-- INSTRUCTIONS TO FOLLOW --
With all pictures omitted, return verbatim the lines from the beginning of the records below through the line containing "webkitAudioContext (instead of".

[DATASET CONTENT Boundary: Start]

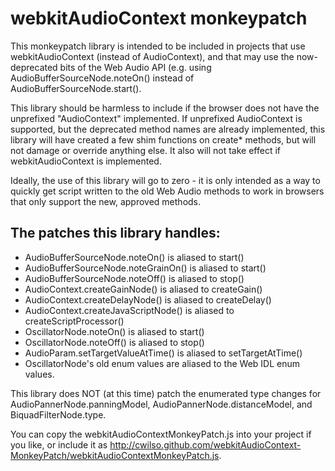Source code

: webkitAudioContext monkeypatch
==============================

This monkeypatch library is intended to be included in projects that use 
webkitAudioContext (instead of AudioContext), and that may use the now-
deprecated bits of the Web Audio API (e.g. using AudioBufferSourceNode.noteOn()
instead of AudioBufferSourceNode.start().

This library should be harmless to include if the browser does not have
the unprefixed "AudioContext" implemented.  If unprefixed AudioContext is
supported, but the deprecated method names are already implemented, this
library will have created a few shim functions on create* methods, but 
will not damage or override anything else.  It also will not take effect
if webkitAudioContext is implemented.

Ideally, the use of this library will go to zero - it is only intended as
a way to quickly get script written to the old Web Audio methods to work
in browsers that only support the new, approved methods.

The patches this library handles:
---------------------------------

* AudioBufferSourceNode.noteOn() is aliased to start()
* AudioBufferSourceNode.noteGrainOn() is aliased to start()
* AudioBufferSourceNode.noteOff() is aliased to stop()
* AudioContext.createGainNode() is aliased to createGain()
* AudioContext.createDelayNode() is aliased to createDelay()
* AudioContext.createJavaScriptNode() is aliased to createScriptProcessor()
* OscillatorNode.noteOn() is aliased to start()
* OscillatorNode.noteOff() is aliased to stop()
* AudioParam.setTargetValueAtTime() is aliased to setTargetAtTime()
* OscillatorNode's old enum values are aliased to the Web IDL enum values.

This library does NOT (at this time) patch the enumerated type changes for 
AudioPannerNode.panningModel, AudioPannerNode.distanceModel, and
BiquadFilterNode.type.

You can copy the webkitAudioContextMonkeyPatch.js into your project if you
like, or include it as http://cwilso.github.com/webkitAudioContext-MonkeyPatch/webkitAudioContextMonkeyPatch.js.

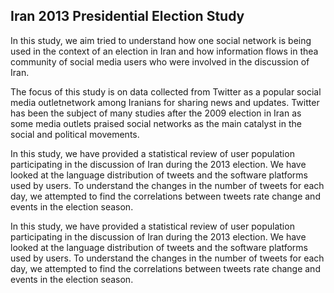 Iran 2013 Presidential Election Study
-------------------
In this study, we aim tried to understand how one social network is being used in the context of an election in Iran 
and how information flows in thea community of social media users who were involved in the discussion of Iran.

The focus of this study is on data collected from Twitter as a popular social media outletnetwork  among Iranians 
for sharing news and updates. Twitter has been the subject of many studies after the 2009 election in Iran as some 
media outlets praised social networks as the main catalyst in the social and political movements.

In this study, we have provided a statistical review of user population participating in the discussion of Iran 
during the 2013 election. We have looked at the language distribution of tweets and the software platforms used by users.
To understand the changes in the number of tweets for each day, we attempted to find the correlations between tweets 
rate change and events in the election season.

In this study, we have provided a statistical review of user population participating in the discussion of Iran 
during the 2013 election. We have looked at the language distribution of tweets and the software platforms used by users.
To understand the changes in the number of tweets for each day, we attempted to find the correlations between tweets
rate change and events in the election season.


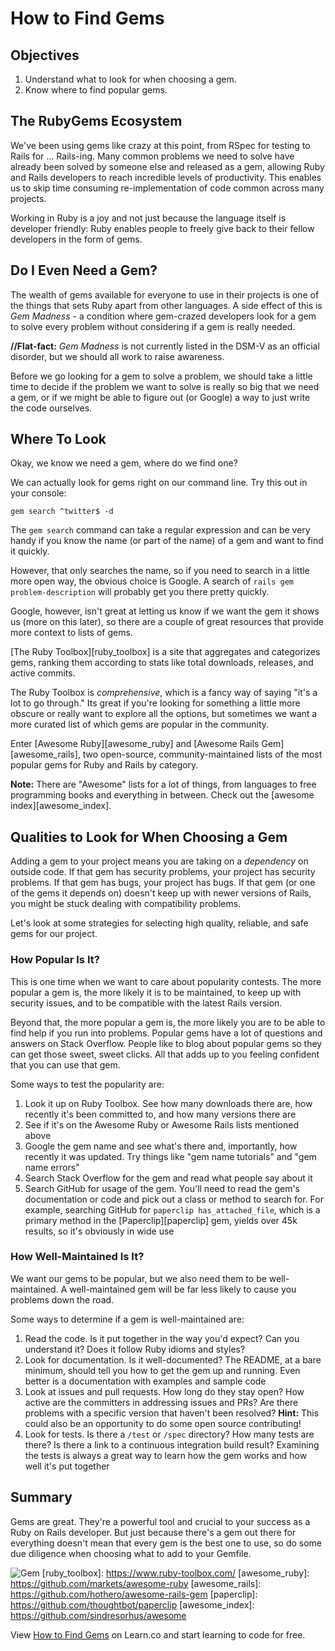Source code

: # How to Find Gems

## Objectives

1. Understand what to look for when choosing a gem.
2. Know where to find popular gems.

## The RubyGems Ecosystem

We've been using gems like crazy at this point, from RSpec for testing to Rails for ... Rails-ing. Many common problems we need to solve have already been solved by someone else and released as a gem, allowing Ruby and Rails developers to reach incredible levels of productivity. This enables us to skip time consuming re-implementation of code common across many projects.

Working in Ruby is a joy and not just because the language itself is developer friendly: Ruby enables people to freely give back to their fellow developers in the form of gems.

## Do I Even Need a Gem?

The wealth of gems available for everyone to use in their projects is one of the things that sets Ruby apart from other languages. A side effect of this is *Gem Madness* - a condition where gem-crazed developers look for a gem to solve every problem without considering if a gem is really needed.

**//Flat-fact:** *Gem Madness* is not currently listed in the DSM-V as an official disorder, but we should all work to raise awareness.

Before we go looking for a gem to solve a problem, we should take a little time to decide if the problem we want to solve is really so big that we need a gem, or if we might be able to figure out (or Google) a way to just write the code ourselves.

## Where To Look

Okay, we know we need a gem, where do we find one?

We can actually look for gems right on our command line. Try this out in your console:

`gem search ^twitter$ -d`

The `gem search` command can take a regular expression and can be very handy if you know the name (or part of the name) of a gem and want to find it quickly.

However, that only searches the name, so if you need to search in a little more open way, the obvious choice is Google. A search of `rails gem problem-description` will probably get you there pretty quickly.

Google, however, isn't great at letting us know if we want the gem it shows us (more on this later), so there are a couple of great resources that provide more context to lists of gems.

[The Ruby Toolbox][ruby_toolbox] is a site that aggregates and categorizes gems, ranking them according to stats like total downloads, releases, and active commits.

The Ruby Toolbox is *comprehensive*, which is a fancy way of saying "it's a lot to go through." Its great if you're looking for something a little more obscure or really want to explore all the options, but sometimes we want a more curated list of which gems are popular in the community.

Enter [Awesome Ruby][awesome_ruby] and [Awesome Rails Gem][awesome_rails], two open-source, community-maintained lists of the most popular gems for Ruby and Rails by category.

**Note:** There are "Awesome" lists for a lot of things, from languages to free programming books and everything in between. Check out the [awesome index][awesome_index].

## Qualities to Look for When Choosing a Gem

Adding a gem to your project means you are taking on a *dependency* on outside code. If that gem has security problems, your project has security problems. If that gem has bugs, your project has bugs. If that gem (or one of the gems it depends on) doesn't keep up with newer versions of Rails, you might be stuck dealing with compatibility problems.

Let's look at some strategies for selecting high quality, reliable, and safe gems for our project.

### How Popular Is It?

This is one time when we want to care about popularity contests. The more popular a gem is, the more likely it is to be maintained, to keep up with security issues, and to be compatible with the latest Rails version.

Beyond that, the more popular a gem is, the more likely you are to be able to find help if you run into problems. Popular gems have a lot of questions and answers on Stack Overflow. People like to blog about popular gems so they can get those sweet, sweet clicks. All that adds up to you feeling confident that you can use that gem.

Some ways to test the popularity are:

1. Look it up on Ruby Toolbox. See how many downloads there are, how recently it's been committed to, and how many versions there are
2. See if it's on the Awesome Ruby or Awesome Rails lists mentioned above
3. Google the gem name and see what's there and, importantly, how recently it was updated. Try things like "gem name tutorials" and "gem name errors"
4. Search Stack Overflow for the gem and read what people say about it
5. Search GitHub for usage of the gem. You'll need to read the gem's documentation or code and pick out a class or method to search for. For example, searching GitHub for `paperclip has_attached_file`, which is a primary method in the [Paperclip][paperclip] gem, yields over 45k results, so it's obviously in wide use

### How Well-Maintained Is It?

We want our gems to be popular, but we also need them to be well-maintained. A well-maintained gem will be far less likely to cause you problems down the road.

Some ways to determine if a gem is well-maintained are:

1. Read the code. Is it put together in the way you'd expect? Can you understand it? Does it follow Ruby idioms and styles?
2. Look for documentation. Is it well-documented? The README, at a bare minimum, should tell you how to get the gem up and running. Even better is a documentation with examples and sample code
3. Look at issues and pull requests. How long do they stay open? How active are the committers in addressing issues and PRs? Are there problems with a specific version that haven't been resolved? **Hint:** This could also be an opportunity to do some open source contributing!
4. Look for tests. Is there a `/test` or `/spec` directory? How many tests are there? Is there a link to a continuous integration build result? Examining the tests is always a great way to learn how the gem works and how well it's put together

## Summary

Gems are great. They're a powerful tool and crucial to your success as a Ruby on Rails developer. But just because there's a gem out there for everything doesn't mean that every gem is the best one to use, so do some due diligence when choosing what to add to your Gemfile.

![Gem](http://i.imgur.com/6ipUqve.gif)
[ruby_toolbox]: https://www.ruby-toolbox.com/
[awesome_ruby]: https://github.com/markets/awesome-ruby
[awesome_rails]: https://github.com/hothero/awesome-rails-gem
[paperclip]: https://github.com/thoughtbot/paperclip
[awesome_index]: https://github.com/sindresorhus/awesome

<p data-visibility='hidden'>View <a href='https://learn.co/lessons/rails-how-to-find-gems-readme' title='How to Find Gems'>How to Find Gems</a> on Learn.co and start learning to code for free.</p>
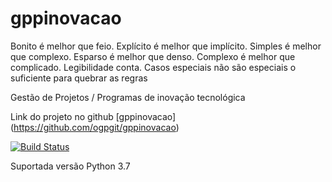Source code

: # gppinovacao
Bonito é melhor que feio. Explícito é melhor que implícito. Simples é melhor que complexo.
Esparso é melhor que denso. Complexo é melhor que complicado. Legibilidade conta. 
Casos especiais não são especiais o suficiente para quebrar as regras

Gestão de Projetos / Programas de inovação tecnológica

Link do projeto no github [gppinovacao] (https://github.com/ogpgit/gppinovacao)

[![Build Status](https://travis-ci.org/ogpgit/gppinovacao.svg?branch=master)](https://travis-ci.org/ogpgit/gppinovacao)

Suportada versão Python 3.7
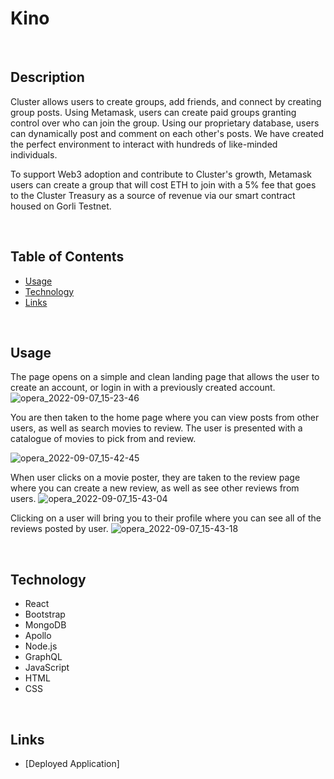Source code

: # Kino


<br>

## Description

Cluster allows users to create groups, add friends, and connect by creating group posts. Using Metamask, users can create paid groups granting control over who can join the group. Using our proprietary database, users can dynamically post and comment on each other's posts. We have created the perfect environment to interact with hundreds of like-minded individuals.

To support Web3 adoption and contribute to Cluster's growth, Metamask users can create a group that will cost ETH to join with a 5% fee that goes to the Cluster Treasury as a source of revenue via our smart contract housed on Gorli Testnet.

<br>

## Table of Contents

- [Usage](#usage)
- [Technology](#technology)
- [Links](#links)

<br>

## Usage

The page opens on a simple and clean landing page that allows the user to create an account, or login in with a previously created account.
![opera_2022-09-07_15-23-46](https://user-images.githubusercontent.com/103607773/189000089-aec7b9d3-5419-4e63-ad00-15765d1f34fd.png)


You are then taken to the home page where you can view posts from other users, as well as search movies to review.
The user is presented with a catalogue of movies to pick from and review.

![opera_2022-09-07_15-42-45](https://user-images.githubusercontent.com/103607773/189000134-5ef17089-3f40-4271-9a94-5d62129a8171.png)

When user clicks on a movie poster, they are taken to the review page where you can create a new review, as well as see other reviews from users.
![opera_2022-09-07_15-43-04](https://user-images.githubusercontent.com/103607773/189000143-89304d8f-29dd-453a-b9a6-d259d9dee531.png)


Clicking on a user will bring you to their profile where you can see all of the reviews posted by user.
![opera_2022-09-07_15-43-18](https://user-images.githubusercontent.com/103607773/189000150-5c456dac-ec29-433f-9e28-1de19cc79a16.png)


<br>

## Technology
- React
- Bootstrap
- MongoDB
- Apollo
- Node.js
- GraphQL
- JavaScript
- HTML
- CSS

<br>

## Links
- [Deployed Application]

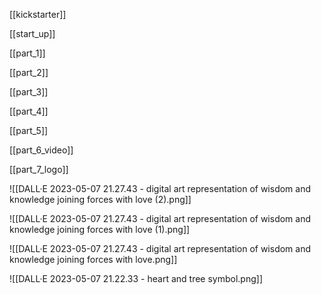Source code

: [[kickstarter]]

[[start_up]]

[[part_1]]

[[part_2]]

[[part_3]]

[[part_4]]

[[part_5]]

[[part_6_video]]

[[part_7_logo]]


![[DALL·E 2023-05-07 21.27.43 - digital art representation of wisdom and knowledge joining forces with love (2).png]]

![[DALL·E 2023-05-07 21.27.43 - digital art representation of wisdom and knowledge joining forces with love (1).png]]

![[DALL·E 2023-05-07 21.27.43 - digital art representation of wisdom and knowledge joining forces with love.png]]

![[DALL·E 2023-05-07 21.22.33 - heart and tree symbol.png]]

[DATASET CONTENT Boundary: End]

-- TASK RESPONSE --
Source code

: webkitAudioContext monkeypatch
==============================

This monkeypatch library is intended to be included in projects that use 
webkitAudioContext (instead of AudioContext), and that may use the now-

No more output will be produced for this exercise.